= Problem to work on =
What lines in the data below mention the string "after"? Copy them out.

[Document images with source code]
---

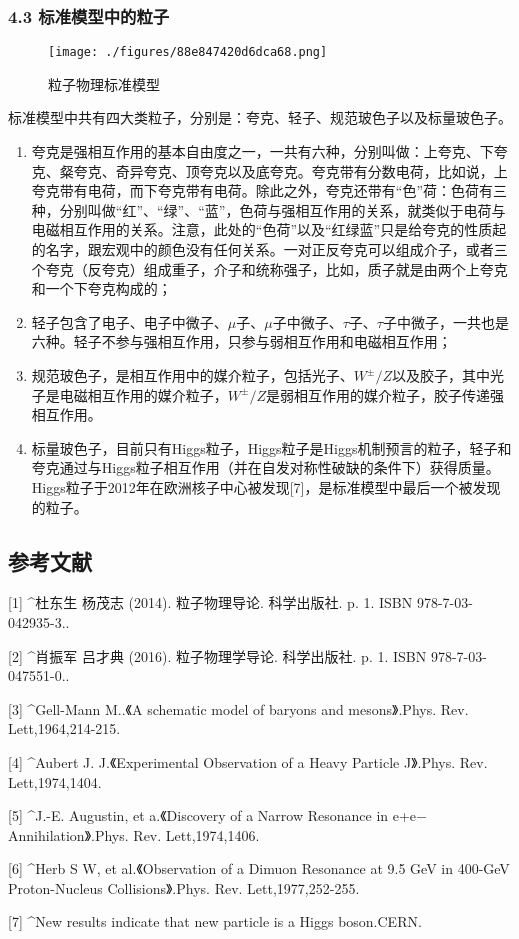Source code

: \subsubsection{4.3 标准模型中的粒子}
\begin{figure}[ht]
\centering
\texttt{[image: ./figures/88e847420d6dca68.png]}
\caption{粒子物理标准模型} \label{fig_LZWLX_1}
\end{figure}
标准模型中共有四大类粒子，分别是：夸克、轻子、规范玻色子以及标量玻色子。
\begin{enumerate}
\item 夸克是强相互作用的基本自由度之一，一共有六种，分别叫做：上夸克、下夸克、粲夸克、奇异夸克、顶夸克以及底夸克。夸克带有分数电荷，比如说，上夸克带有电荷，而下夸克带有电荷。除此之外，夸克还带有“色”荷：色荷有三种，分别叫做“红”、“绿”、“蓝”，色荷与强相互作用的关系，就类似于电荷与电磁相互作用的关系。注意，此处的“色荷”以及“红绿蓝”只是给夸克的性质起的名字，跟宏观中的颜色没有任何关系。一对正反夸克可以组成介子，或者三个夸克（反夸克）组成重子，介子和统称强子，比如，质子就是由两个上夸克和一个下夸克构成的；
\item 轻子包含了电子、电子中微子、$\mu$子、$\mu$子中微子、$\tau$子、$\tau$子中微子，一共也是六种。轻子不参与强相互作用，只参与弱相互作用和电磁相互作用；
\item 规范玻色子，是相互作用中的媒介粒子，包括光子、$W^\pm/Z$以及胶子，其中光子是电磁相互作用的媒介粒子，$W^\pm/Z$是弱相互作用的媒介粒子，胶子传递强相互作用。
\item 标量玻色子，目前只有Higgs粒子，Higgs粒子是Higgs机制预言的粒子，轻子和夸克通过与Higgs粒子相互作用（并在自发对称性破缺的条件下）获得质量。Higgs粒子于2012年在欧洲核子中心被发现[7]，是标准模型中最后一个被发现的粒子。
\end{enumerate}

\subsection{参考文献}
[1]
^杜东生 杨茂志 (2014). 粒子物理导论. 科学出版社. p. 1. ISBN 978-7-03-042935-3..

[2]
^肖振军 吕才典 (2016). 粒子物理学导论. 科学出版社. p. 1. ISBN 978-7-03-047551-0..

[3]
^Gell-Mann M..《A schematic model of baryons and mesons》.Phys. Rev. Lett,1964,214-215.

[4]
^Aubert J. J.《Experimental Observation of a Heavy Particle J》.Phys. Rev. Lett,1974,1404.

[5]
^J.-E. Augustin, et a.《Discovery of a Narrow Resonance in e+e− Annihilation》.Phys. Rev. Lett,1974,1406.

[6]
^Herb S W, et al.《Observation of a Dimuon Resonance at 9.5 GeV in 400-GeV Proton-Nucleus Collisions》.Phys. Rev. Lett,1977,252-255.

[7]
^New results indicate that new particle is a Higgs boson.CERN.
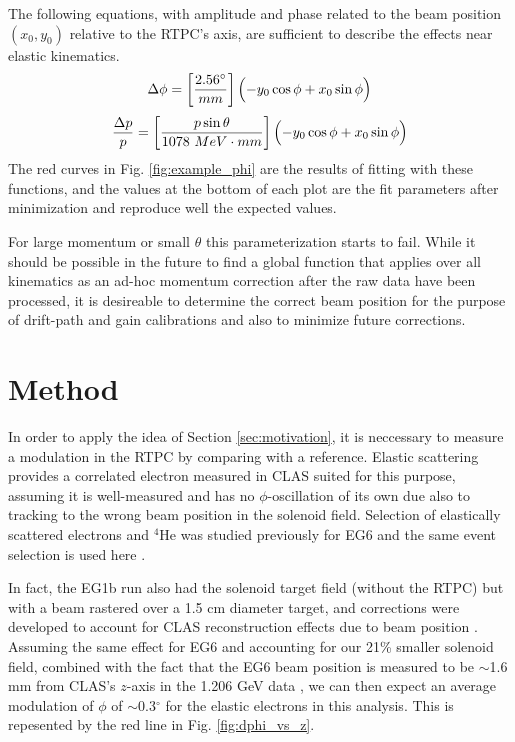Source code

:\documentclass[amsmath,amssymb,notitlepage,12pt]{revtex4-1}
\begin{document}
The following equations, with amplitude and phase related to the beam position $(x_0,y_0)$ relative to the RTPC's axis, are sufficient to describe the effects near elastic kinematics.%
\begin{equation}
    \Delta\phi = \left[\frac{2.56^\circ}{mm}\right] \Bigl(-y_0 \cos\phi + x_0 \sin\phi\Bigr)
    \label{eq:phi}
\end{equation}
\begin{equation}
    \frac{\Delta p}{p} = \left[\frac{p\sin\theta}{1078\ MeV\cdot mm}\right] \Bigl(-y_0 \cos\phi + x_0 \sin\phi\Bigr)
    \label{eq:mom}
\end{equation}
The red curves in Fig. \ref{fig:example_phi} are the results of fitting with these functions, and the values at the bottom of each plot are the fit parameters after minimization and reproduce well the expected values.

For large momentum or small $\theta$ this parameterization starts to fail.  While it should be possible in the future to find a global function that applies over all kinematics as an ad-hoc momentum correction after the raw data have been processed, it is desireable to determine the correct beam position for the purpose of drift-path and gain calibrations and also to minimize future corrections.

\section{Method}\label{sec:method}
In order to apply the idea of Section \ref{sec:motivation}, it is neccessary to measure a modulation in the RTPC by comparing with a reference.  Elastic scattering provides a correlated electron measured in CLAS suited for this purpose, assuming it is well-measured and has no $\phi$-oscillation of its own due also to tracking to the wrong beam position in the solenoid field.  Selection of elastically scattered electrons and $^4$He was studied previously for EG6 and the same event selection is used here \cite{driftpaths,gains}. 

In fact, the EG1b run also had the solenoid target field (without the RTPC) but with a beam rastered over a 1.5 cm diameter target, and corrections were developed to account for CLAS reconstruction effects due to beam position \cite{eg1braster}.  Assuming the same effect for EG6 and accounting for our 21\% smaller solenoid field, combined with the fact that the 
EG6 beam position is measured to be $\sim$1.6 mm from CLAS's $z$-axis in the 1.206 GeV data \cite{clasbeamoffset}, we can then expect an average modulation of $\phi$ of $\sim$0.3$^\circ$ for the elastic electrons in this analysis.  This is repesented by the red line in Fig. \ref{fig:dphi_vs_z}.
\end{document}

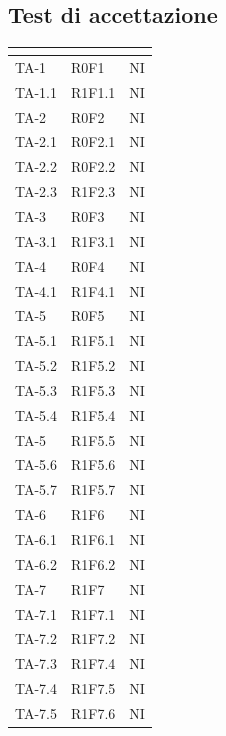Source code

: \subsection{Test di accettazione}
\normalsize
\renewcommand{\arraystretch}{1}
\begin{longtable}{|C{2.5cm}|C{2.5cm}|C{2.5cm}|}
	\hline
	\textbf{\color{title_text}{Test}} & \textbf{\color{title_text}{Requisito}} & \textbf{\color{title_text}{Stato}} \\
	\hline
	\endhead
	{TA-1} & {R0F1} & {NI}\\
	\hline
	{TA-1.1} & {R1F1.1} 
	& {NI}\\
	\hline
	{TA-2} & {R0F2} 
	& {NI}\\
	\hline
	{TA-2.1} & {R0F2.1}
	& {NI}\\
	\hline
	{TA-2.2} & {R0F2.2}
	& {NI}\\
	\hline
	{TA-2.3} & {R1F2.3} 
	& {NI}\\
	\hline
	{TA-3} & {R0F3} 
	& {NI}\\
	\hline
	{TA-3.1} & {R1F3.1}
	& {NI}\\
	\hline
	{TA-4} & {R0F4}
	& {NI}\\
	\hline
	{TA-4.1} & {R1F4.1}
	& {NI}\\
	\hline
	{TA-5} & {R0F5}
	& {NI}\\
	\hline
	{TA-5.1} & {R1F5.1}
	& {NI}\\
	\hline
	{TA-5.2} & {R1F5.2}
	& {NI}\\
	\hline
	{TA-5.3} & {R1F5.3}
	& {NI}\\
	\hline
	{TA-5.4} & {R1F5.4}
	& {NI}\\
	\hline
	{TA-5} & {R1F5.5}
	& {NI}\\
	\hline
	{TA-5.6} & {R1F5.6}
	& {NI}\\
	\hline
	{TA-5.7} & {R1F5.7}
	& {NI}\\
	\hline
	{TA-6} & {R1F6}
	& {NI}\\
	\hline
	{TA-6.1} & {R1F6.1}
	& {NI}\\
	\hline
	{TA-6.2} & {R1F6.2}
	& {NI}\\
	\hline
	{TA-7} & {R1F7}
	& {NI}\\
	\hline
	{TA-7.1} & {R1F7.1}
	& {NI}\\
	\hline
	{TA-7.2} & {R1F7.2}
	& {NI}\\
	\hline
	{TA-7.3} & {R1F7.4}
	& {NI}\\
	\hline
	{TA-7.4} & {R1F7.5}
	& {NI}\\
	\hline
	{TA-7.5} & {R1F7.6}
	& {NI}\\

\end{longtable}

---

= Response to this task =
The red curves in Fig. \ref{fig:example_phi} are the results of fitting with these functions, and the values at the bottom of each plot are the fit parameters after minimization and reproduce well the expected values.
For large momentum or small $\theta$ this parameterization starts to fail.  While it should be possible in the future to find a global function that applies over all kinematics as an ad-hoc momentum correction after the raw data have been processed, it is desireable to determine the correct beam position for the purpose of drift-path and gain calibrations and also to minimize future corrections.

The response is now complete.